British Cartoon Archive

About

Joe Lee was born in Burley-in-Wharfedale, near Leeds, on 16 May 1901. He won a scholarship to Leeds Grammar School, and showed such a talent for art that, in about 1915, his widowed mother managed to find enough money for him to attend Leeds College of Art. Here his contemporaries included Henry Moore, Barbara Hepworth, and Henry Carr. Lee left the School of Art in 1918, and in 1919 took a correspondence course with Percy V. Bradshaw, sending specimens of his work to London papers. Despite the rejections, his mother found £20 for him to go to London, where he freelanced until the money ran out. He then found a job in the art department of an advertising agency.

Lee's first published cartoon appeared in The Bystander in 1920, and in the following year, when still only nineteen, he became political cartoonist on the ailing Pall Mall Gazette, with a Press Gallery pass for the House of Commons. Strand Magazine described him as "the youngest of the men of his craft who have now an established reputation." Lee spent hours sketching from the Gallery, and never forgot the disillusionment of discovering "the contrast between a Member's official utterances on the floor of the House, and the private opinions that Member afterwards expressed in the smoking-room."

In 1923 the Pall Mall Gazette was absorbed by the Evening Standard, and Lee moved on to the Liverpool Daily Courier, as cartoonist and Art Editor. In 1924 he returned to London to work on the Sunday Express, and also did some work deputising for Strube on the Daily Express. However, at this time Lee had left-wing sympathies, and in 1926 he resigned from the Sunday Express over its coverage of the General Strike. He managed to support himself with freelance work, producing a daily political or social cartoon for the Daily Chronicle, as well as syndicated cartoons for Allied Newspapers, and cartoons for Bystander, Tatler, Sketch, London Opinion, Punch and others. He then persuaded the editor of the Daily Mail to take him on, and, although the initial project failed, Lee stayed on as general artist for the paper. In 1933 he even created a comic strip - "Pin-money Myrtle" - which ran for several years.

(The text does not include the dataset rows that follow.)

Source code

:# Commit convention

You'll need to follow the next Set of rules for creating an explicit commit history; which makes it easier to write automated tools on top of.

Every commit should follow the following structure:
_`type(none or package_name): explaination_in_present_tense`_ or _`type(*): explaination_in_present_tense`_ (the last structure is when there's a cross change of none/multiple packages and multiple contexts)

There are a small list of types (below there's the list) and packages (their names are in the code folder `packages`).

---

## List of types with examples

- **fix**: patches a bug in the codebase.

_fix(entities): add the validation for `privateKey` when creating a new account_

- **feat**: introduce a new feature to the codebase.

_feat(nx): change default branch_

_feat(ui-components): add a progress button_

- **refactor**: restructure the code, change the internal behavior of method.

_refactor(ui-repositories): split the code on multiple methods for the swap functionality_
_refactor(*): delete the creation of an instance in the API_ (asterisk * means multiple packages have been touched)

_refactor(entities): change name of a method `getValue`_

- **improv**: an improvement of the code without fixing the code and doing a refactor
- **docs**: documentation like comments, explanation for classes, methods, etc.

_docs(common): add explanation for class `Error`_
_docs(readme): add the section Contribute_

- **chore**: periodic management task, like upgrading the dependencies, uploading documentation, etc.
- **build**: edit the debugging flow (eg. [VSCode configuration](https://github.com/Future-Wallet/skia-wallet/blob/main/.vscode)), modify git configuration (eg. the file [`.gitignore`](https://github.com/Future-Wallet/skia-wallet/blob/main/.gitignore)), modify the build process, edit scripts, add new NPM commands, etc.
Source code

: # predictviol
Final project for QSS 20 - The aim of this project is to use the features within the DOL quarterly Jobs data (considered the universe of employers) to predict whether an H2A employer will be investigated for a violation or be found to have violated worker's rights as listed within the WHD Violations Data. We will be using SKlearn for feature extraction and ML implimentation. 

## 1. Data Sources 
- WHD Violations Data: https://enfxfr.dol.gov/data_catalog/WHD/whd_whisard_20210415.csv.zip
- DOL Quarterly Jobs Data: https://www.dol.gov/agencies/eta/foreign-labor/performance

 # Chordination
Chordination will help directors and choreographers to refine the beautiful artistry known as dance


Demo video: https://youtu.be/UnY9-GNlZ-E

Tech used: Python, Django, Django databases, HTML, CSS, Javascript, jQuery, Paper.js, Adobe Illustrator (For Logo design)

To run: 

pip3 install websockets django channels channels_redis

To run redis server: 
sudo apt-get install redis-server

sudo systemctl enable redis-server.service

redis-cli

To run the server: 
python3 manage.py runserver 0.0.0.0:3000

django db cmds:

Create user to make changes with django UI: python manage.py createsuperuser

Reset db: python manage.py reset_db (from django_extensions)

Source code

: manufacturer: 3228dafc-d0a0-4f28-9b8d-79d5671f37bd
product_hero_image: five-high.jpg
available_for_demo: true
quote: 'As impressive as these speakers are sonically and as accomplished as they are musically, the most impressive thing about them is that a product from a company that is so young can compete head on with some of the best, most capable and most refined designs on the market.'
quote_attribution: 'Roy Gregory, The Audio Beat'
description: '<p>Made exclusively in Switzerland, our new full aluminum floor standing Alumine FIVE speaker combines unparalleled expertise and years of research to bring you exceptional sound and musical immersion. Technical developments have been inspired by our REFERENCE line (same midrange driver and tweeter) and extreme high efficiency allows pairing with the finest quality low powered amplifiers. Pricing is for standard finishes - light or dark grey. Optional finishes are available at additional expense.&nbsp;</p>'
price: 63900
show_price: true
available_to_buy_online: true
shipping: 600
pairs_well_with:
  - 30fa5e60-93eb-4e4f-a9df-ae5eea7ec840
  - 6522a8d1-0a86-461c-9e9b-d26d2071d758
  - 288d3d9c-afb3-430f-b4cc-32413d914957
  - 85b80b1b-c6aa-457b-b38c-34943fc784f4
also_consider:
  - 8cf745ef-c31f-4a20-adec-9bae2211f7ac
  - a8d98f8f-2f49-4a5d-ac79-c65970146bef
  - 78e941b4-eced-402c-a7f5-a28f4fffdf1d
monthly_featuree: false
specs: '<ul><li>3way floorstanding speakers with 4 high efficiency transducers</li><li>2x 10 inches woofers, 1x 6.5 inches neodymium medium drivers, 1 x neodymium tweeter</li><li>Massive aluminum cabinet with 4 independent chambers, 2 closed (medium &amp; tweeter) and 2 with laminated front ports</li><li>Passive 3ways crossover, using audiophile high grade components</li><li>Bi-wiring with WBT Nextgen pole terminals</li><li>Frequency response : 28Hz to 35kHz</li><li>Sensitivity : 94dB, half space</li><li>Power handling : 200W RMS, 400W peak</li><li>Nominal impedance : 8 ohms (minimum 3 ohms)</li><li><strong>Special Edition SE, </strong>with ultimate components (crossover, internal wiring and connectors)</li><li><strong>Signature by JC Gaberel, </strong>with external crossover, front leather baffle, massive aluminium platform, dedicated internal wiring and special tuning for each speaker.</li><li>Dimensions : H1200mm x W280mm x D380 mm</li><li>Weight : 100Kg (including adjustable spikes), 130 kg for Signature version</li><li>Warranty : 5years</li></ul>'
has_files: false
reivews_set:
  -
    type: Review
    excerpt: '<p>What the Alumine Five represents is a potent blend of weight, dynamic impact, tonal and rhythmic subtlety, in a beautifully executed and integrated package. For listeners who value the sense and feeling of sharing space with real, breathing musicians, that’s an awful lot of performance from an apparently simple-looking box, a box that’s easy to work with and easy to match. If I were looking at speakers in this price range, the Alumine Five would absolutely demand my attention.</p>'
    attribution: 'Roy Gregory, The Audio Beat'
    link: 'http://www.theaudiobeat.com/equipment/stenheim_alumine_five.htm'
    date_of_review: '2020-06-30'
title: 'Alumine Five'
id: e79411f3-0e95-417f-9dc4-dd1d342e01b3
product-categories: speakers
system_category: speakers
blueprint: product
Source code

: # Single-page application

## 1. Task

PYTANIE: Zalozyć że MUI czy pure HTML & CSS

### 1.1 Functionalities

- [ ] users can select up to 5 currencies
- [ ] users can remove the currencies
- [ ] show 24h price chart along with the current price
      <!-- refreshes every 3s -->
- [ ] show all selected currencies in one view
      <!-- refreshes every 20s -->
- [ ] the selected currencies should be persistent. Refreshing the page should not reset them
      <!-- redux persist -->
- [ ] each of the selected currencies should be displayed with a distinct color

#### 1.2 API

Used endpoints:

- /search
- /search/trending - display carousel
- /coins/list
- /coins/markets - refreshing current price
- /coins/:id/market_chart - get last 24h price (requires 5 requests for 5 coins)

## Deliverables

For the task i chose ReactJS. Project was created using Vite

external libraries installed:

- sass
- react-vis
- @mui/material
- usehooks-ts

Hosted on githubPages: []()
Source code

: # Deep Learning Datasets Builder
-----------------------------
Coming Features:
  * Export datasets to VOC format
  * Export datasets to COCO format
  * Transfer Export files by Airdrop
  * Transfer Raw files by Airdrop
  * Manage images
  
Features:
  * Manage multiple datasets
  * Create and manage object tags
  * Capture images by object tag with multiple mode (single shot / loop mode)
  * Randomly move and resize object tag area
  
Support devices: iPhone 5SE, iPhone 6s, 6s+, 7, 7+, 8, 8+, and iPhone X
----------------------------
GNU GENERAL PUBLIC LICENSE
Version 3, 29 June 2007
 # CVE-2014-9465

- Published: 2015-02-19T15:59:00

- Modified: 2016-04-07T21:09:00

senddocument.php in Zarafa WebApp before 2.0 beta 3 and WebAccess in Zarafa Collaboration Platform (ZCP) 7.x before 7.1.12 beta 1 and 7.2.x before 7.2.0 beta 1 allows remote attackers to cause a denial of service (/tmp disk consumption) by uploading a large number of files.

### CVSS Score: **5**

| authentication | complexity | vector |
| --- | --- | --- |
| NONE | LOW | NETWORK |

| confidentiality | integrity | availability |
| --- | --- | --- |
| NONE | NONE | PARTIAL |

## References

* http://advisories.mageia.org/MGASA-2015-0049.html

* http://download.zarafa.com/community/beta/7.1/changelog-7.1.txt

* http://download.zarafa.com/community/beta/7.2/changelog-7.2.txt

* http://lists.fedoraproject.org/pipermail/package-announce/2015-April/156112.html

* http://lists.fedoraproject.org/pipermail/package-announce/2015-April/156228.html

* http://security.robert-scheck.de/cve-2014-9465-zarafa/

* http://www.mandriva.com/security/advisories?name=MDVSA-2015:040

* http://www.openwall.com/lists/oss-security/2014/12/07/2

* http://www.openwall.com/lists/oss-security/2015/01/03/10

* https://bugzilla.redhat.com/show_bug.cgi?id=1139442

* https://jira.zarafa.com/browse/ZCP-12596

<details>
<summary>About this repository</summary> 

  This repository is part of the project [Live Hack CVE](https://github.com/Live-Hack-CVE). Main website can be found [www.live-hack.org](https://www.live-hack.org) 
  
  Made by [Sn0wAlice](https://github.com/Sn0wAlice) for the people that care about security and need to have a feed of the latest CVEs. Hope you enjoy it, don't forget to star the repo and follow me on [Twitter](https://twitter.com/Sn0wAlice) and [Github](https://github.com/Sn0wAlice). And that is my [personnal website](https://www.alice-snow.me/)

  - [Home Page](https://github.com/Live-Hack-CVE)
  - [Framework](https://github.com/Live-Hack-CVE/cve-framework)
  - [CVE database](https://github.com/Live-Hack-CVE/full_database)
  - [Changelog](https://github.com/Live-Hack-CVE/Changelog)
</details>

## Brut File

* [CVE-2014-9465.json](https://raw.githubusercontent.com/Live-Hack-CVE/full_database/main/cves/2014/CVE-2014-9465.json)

In 1934 Lee sent four trial cartoons to the London Evening News, one of which was published on 14 May 1934 as the first of a series entitled "London Laughs." In these cartoons Lee proved particularly adept at depicting cricket-loving colonels, chubby and slightly vulgar ladies with sparkling jewellery, and dapper City gents. With the outbreak of war in September 1939 the Evening News changed the title of the series to "Smiling Through." These were also popular, and within a few years Lee was producing two cartoons a day - "Smiling Through" for the Evening News, and another for the Allied Group of provincial papers, published in Manchester, Glasgow, Cardiff, Sheffield, Middlesborough, and Aberdeen. In May 1945 "Smiling Through" reverted to the original title of "London Laughs" - although in 1946, when Lee visited the United States, it briefly appeared as "New York Laughs".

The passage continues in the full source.